Dataset entries:
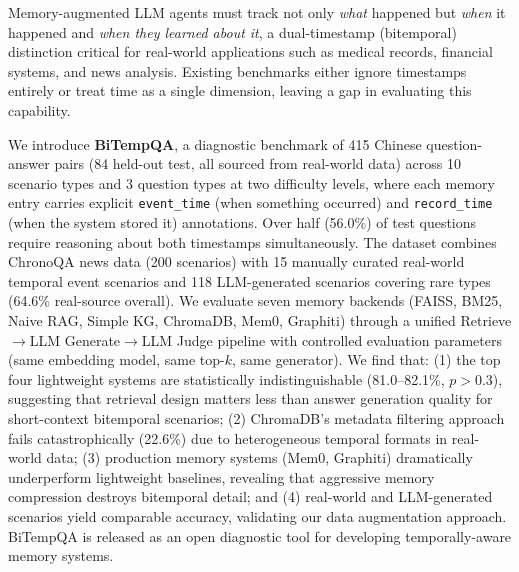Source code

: Memory-augmented LLM agents must track not only \emph{what} happened but \emph{when} it happened and \emph{when they learned about it}, a dual-timestamp (bitemporal) distinction critical for real-world applications such as medical records, financial systems, and news analysis.
Existing benchmarks either ignore timestamps entirely or treat time as a single dimension, leaving a gap in evaluating this capability.

We introduce \textbf{BiTempQA}, a diagnostic benchmark of 415 Chinese question-answer pairs (84 held-out test, all sourced from real-world data) across 10 scenario types and 3 question types at two difficulty levels, where each memory entry carries explicit \texttt{event\_time} (when something occurred) and \texttt{record\_time} (when the system stored it) annotations.
Over half (56.0\%) of test questions require reasoning about both timestamps simultaneously.
The dataset combines ChronoQA news data (200 scenarios) with 15 manually curated real-world temporal event scenarios and 118 LLM-generated scenarios covering rare types (64.6\% real-source overall).
We evaluate seven memory backends (FAISS, BM25, Naive RAG, Simple KG, ChromaDB, Mem0, Graphiti) through a unified Retrieve$\to$LLM Generate$\to$LLM Judge pipeline with controlled evaluation parameters (same embedding model, same top-$k$, same generator).
We find that: (1) the top four lightweight systems are statistically indistinguishable (81.0--82.1\%, $p{>}0.3$), suggesting that retrieval design matters less than answer generation quality for short-context bitemporal scenarios; (2) ChromaDB's metadata filtering approach fails catastrophically (22.6\%) due to heterogeneous temporal formats in real-world data; (3) production memory systems (Mem0, Graphiti) dramatically underperform lightweight baselines, revealing that aggressive memory compression destroys bitemporal detail; and (4) real-world and LLM-generated scenarios yield comparable accuracy, validating our data augmentation approach.
BiTempQA is released as an open diagnostic tool for developing temporally-aware memory systems.

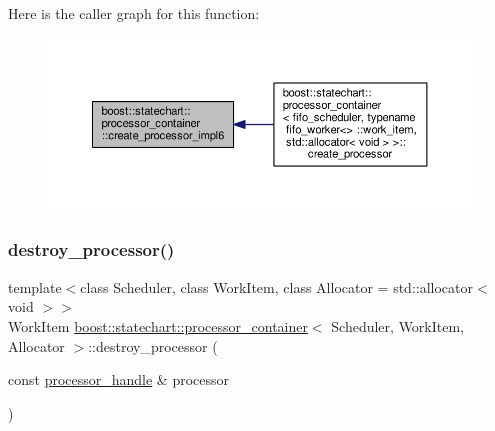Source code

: Here is the caller graph for this function\+:
\nopagebreak
\begin{figure}[H]
\begin{center}
\leavevmode
\includegraphics[width=350pt]{classboost_1_1statechart_1_1processor__container_a14c516cb9fc15473920d5a5d79ee95db_icgraph}
\end{center}
\end{figure}
\mbox{\label{classboost_1_1statechart_1_1processor__container_aa6a671334e57fdb6b99946907c292cb6}} 
\subsubsection{\texorpdfstring{destroy\+\_\+processor()}{destroy\_processor()}}
{\footnotesize\ttfamily template$<$class Scheduler, class Work\+Item, class Allocator = std\+::allocator$<$ void $>$$>$ \\
Work\+Item \mbox{\hyperlink{classboost_1_1statechart_1_1processor__container}{boost\+::statechart\+::processor\+\_\+container}}$<$ Scheduler, Work\+Item, Allocator $>$\+::destroy\+\_\+processor (\begin{DoxyParamCaption}\item[{const \mbox{\hyperlink{classboost_1_1statechart_1_1processor__container_a82ebbffaed81d7b99119ae0e892f6411}{processor\+\_\+handle}} \&}]{processor }\end{DoxyParamCaption})\hspace{0.3cm}{\ttfamily [inline]}}

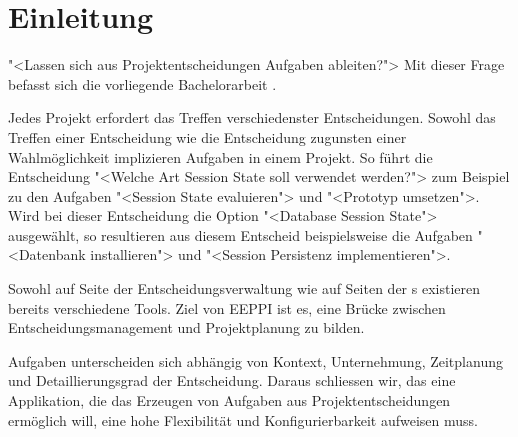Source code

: \chapter{Einleitung}

	"<Lassen sich aus Projektentscheidungen Aufgaben ableiten?">
	Mit dieser Frage befasst sich die vorliegende Bachelorarbeit \eeppi.
		
	Jedes Projekt erfordert das Treffen verschiedenster Entscheidungen.
	Sowohl das Treffen einer Entscheidung wie die Entscheidung zugunsten einer Wahlmöglichkeit implizieren Aufgaben in einem Projekt.
	So führt die Entscheidung "<Welche Art Session State soll verwendet werden?"> zum Beispiel zu den Aufgaben
	"<Session State evaluieren"> und "<Prototyp umsetzen">.		
	Wird bei dieser Entscheidung die Option "<Database Session State"> ausgewählt,
	so resultieren aus diesem Entscheid beispielsweise die Aufgaben "<Datenbank installieren"> und
		"<Session Persistenz implementieren">.
	
	Sowohl auf Seite der Entscheidungsverwaltung wie auf Seiten der \ppt s existieren bereits verschiedene Tools.
	Ziel von EEPPI ist es, eine Brücke zwischen Entscheidungsmanagement und Projektplanung zu bilden.
	
	Aufgaben unterscheiden sich abhängig von Kontext, Unternehmung, Zeitplanung und Detaillierungsgrad der Entscheidung.
	Daraus schliessen wir, das eine Applikation, die das Erzeugen von Aufgaben aus Projektentscheidungen ermöglich will, eine hohe Flexibilität und Konfigurierbarkeit aufweisen muss.
	

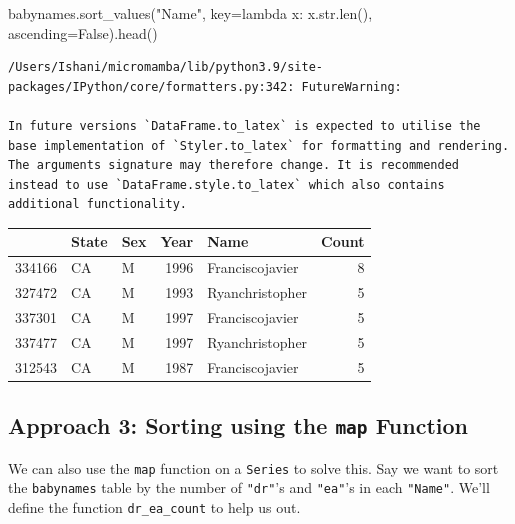 \documentclass[
  letterpaper,
  DIV=11,
  numbers=noendperiod]{scrreprt}
\newenvironment{Shaded}{\begin{snugshade}}{\end{snugshade}}
\newcommand{\BuiltInTok}[1]{\textcolor[rgb]{0.00,0.23,0.31}{#1}}
\newcommand{\KeywordTok}[1]{\textcolor[rgb]{0.00,0.23,0.31}{#1}}
\newcommand{\NormalTok}[1]{\textcolor[rgb]{0.00,0.23,0.31}{#1}}
\newcommand{\OperatorTok}[1]{\textcolor[rgb]{0.37,0.37,0.37}{#1}}
\newcommand{\StringTok}[1]{\textcolor[rgb]{0.13,0.47,0.30}{#1}}
\newcommand{\VariableTok}[1]{\textcolor[rgb]{0.07,0.07,0.07}{#1}}
\begin{document}
\begin{Shaded}
\begin{Highlighting}[]
\NormalTok{babynames.sort\_values(}\StringTok{"Name"}\NormalTok{, key}\OperatorTok{=}\KeywordTok{lambda}\NormalTok{ x: x.}\BuiltInTok{str}\NormalTok{.}\BuiltInTok{len}\NormalTok{(), ascending}\OperatorTok{=}\VariableTok{False}\NormalTok{).head()}
\end{Highlighting}
\end{Shaded}

\begin{verbatim}
/Users/Ishani/micromamba/lib/python3.9/site-packages/IPython/core/formatters.py:342: FutureWarning:

In future versions `DataFrame.to_latex` is expected to utilise the base implementation of `Styler.to_latex` for formatting and rendering. The arguments signature may therefore change. It is recommended instead to use `DataFrame.style.to_latex` which also contains additional functionality.
\end{verbatim}

\begin{tabular}{lllrlr}
\toprule
{} & State & Sex &  Year &             Name &  Count \\
\midrule
334166 &    CA &   M &  1996 &  Franciscojavier &      8 \\
327472 &    CA &   M &  1993 &  Ryanchristopher &      5 \\
337301 &    CA &   M &  1997 &  Franciscojavier &      5 \\
337477 &    CA &   M &  1997 &  Ryanchristopher &      5 \\
312543 &    CA &   M &  1987 &  Franciscojavier &      5 \\
\bottomrule
\end{tabular}

\hypertarget{approach-3-sorting-using-the-map-function}{%
\subsection{\texorpdfstring{Approach 3: Sorting using the \texttt{map}
Function}{Approach 3: Sorting using the map Function}}\label{approach-3-sorting-using-the-map-function}}

We can also use the \texttt{map} function on a \texttt{Series} to solve
this. Say we want to sort the \texttt{babynames} table by the number of
\texttt{"dr"}'s and \texttt{"ea"}'s in each \texttt{"Name"}. We'll
define the function \texttt{dr\_ea\_count} to help us out.
\end{document}
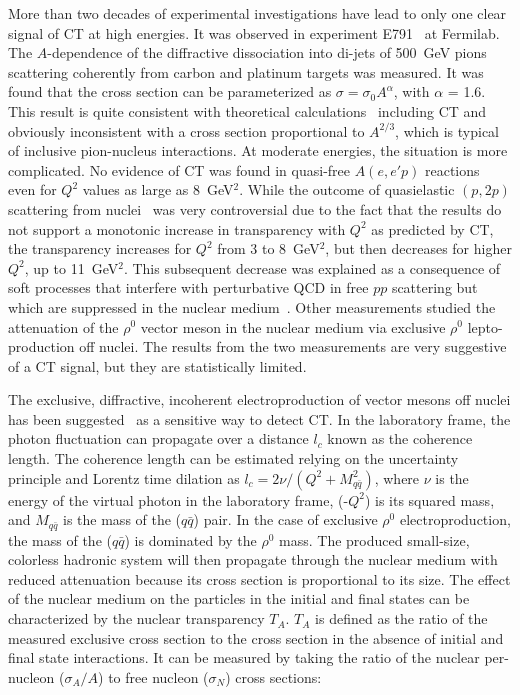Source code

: More than two decades of experimental investigations have lead to only 
one clear signal of CT at high energies.  It was observed in experiment 
E791~\cite{Aita} at Fermilab.  The $A$-dependence of the diffractive 
dissociation into di-jets of 500~GeV pions scattering coherently from 
carbon and platinum targets was measured.  It was found that the cross 
section can be parameterized as $\sigma = \sigma_{0} A^{\alpha}$, with 
$\alpha$ = 1.6.  This result is quite consistent with theoretical 
calculations~\cite{Bert1,Bert2,Bert3} including CT and obviously 
inconsistent with a cross section proportional to $A^{2/3}$, which is 
typical of inclusive pion-nucleus interactions.  At moderate energies, 
the situation is more complicated.  No evidence of CT was found in 
quasi-free $A(e,e'p)$ reactions~\cite{eep1,eep2,eep3,eep4} even for $Q^2$ 
values as large as 8~GeV$^2$.  While the outcome of quasielastic $(p,2p)$ 
scattering from nuclei~\cite{p2p1,p2p2,p2p3} 
was very controversial due to the fact that the results do not support a 
monotonic increase in transparency with $Q^2$ as predicted by CT, the 
transparency increases for $Q^2$ from 3 to 8~GeV$^2$, but then decreases 
for higher $Q^2$, up to 11~GeV$^2$.  This subsequent decrease was 
explained as a consequence of soft processes that interfere with 
perturbative QCD in free $pp$ scattering but which are suppressed in the 
nuclear medium~\cite{ral}.  Other measurements studied the attenuation 
of the $\rho^0$ vector meson in the nuclear medium via exclusive $\rho^0$ 
lepto-production off nuclei.  The results from the two measurements
\cite{meso1,meso2} are very suggestive of a CT signal, but they are 
statistically limited.

The exclusive, diffractive, incoherent electroproduction of vector mesons 
off nuclei has been suggested~\cite{kop02} as a sensitive way to detect 
CT.  In the laboratory frame, the photon fluctuation can propagate over 
a distance $l_c$ known as the coherence length.  The coherence length can 
be estimated relying on the uncertainty principle and Lorentz time dilation 
as $l_c = 2 \nu/(Q^2 + M^2_{q\bar{q}})$, where $\nu$ is the energy of the 
virtual photon in the laboratory frame, (-$Q^2$) is its squared mass, and 
$M_{q\bar{q}}$ is the mass of the ($q\bar{q}$) pair.  In the case of 
exclusive $\rho^0$ electroproduction, the mass of the ($q\bar{q}$) is 
dominated by the $\rho^0$ mass.  The produced small-size, colorless 
hadronic system will then propagate through the nuclear medium with 
reduced attenuation because its cross section is proportional to its size. 
The effect of the nuclear medium on the particles in the initial and final 
states can be characterized by the nuclear transparency $T_A$.  $T_A$ is 
defined as the ratio of the measured exclusive cross section to the cross 
section in the absence of initial and final state interactions.  It can be 
measured by taking the ratio of the nuclear per-nucleon ($\sigma_A/A$) to 
free nucleon ($\sigma_N$) cross sections:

Problem requirements: Would you copy all lines in the records where the string "texorpdfstring" appears?

Output for this task:
\subsubsection{\texorpdfstring{destroy\+\_\+processor()}{destroy\_processor()}}
\subsection{\texorpdfstring{Approach 3: Sorting using the \texttt{map}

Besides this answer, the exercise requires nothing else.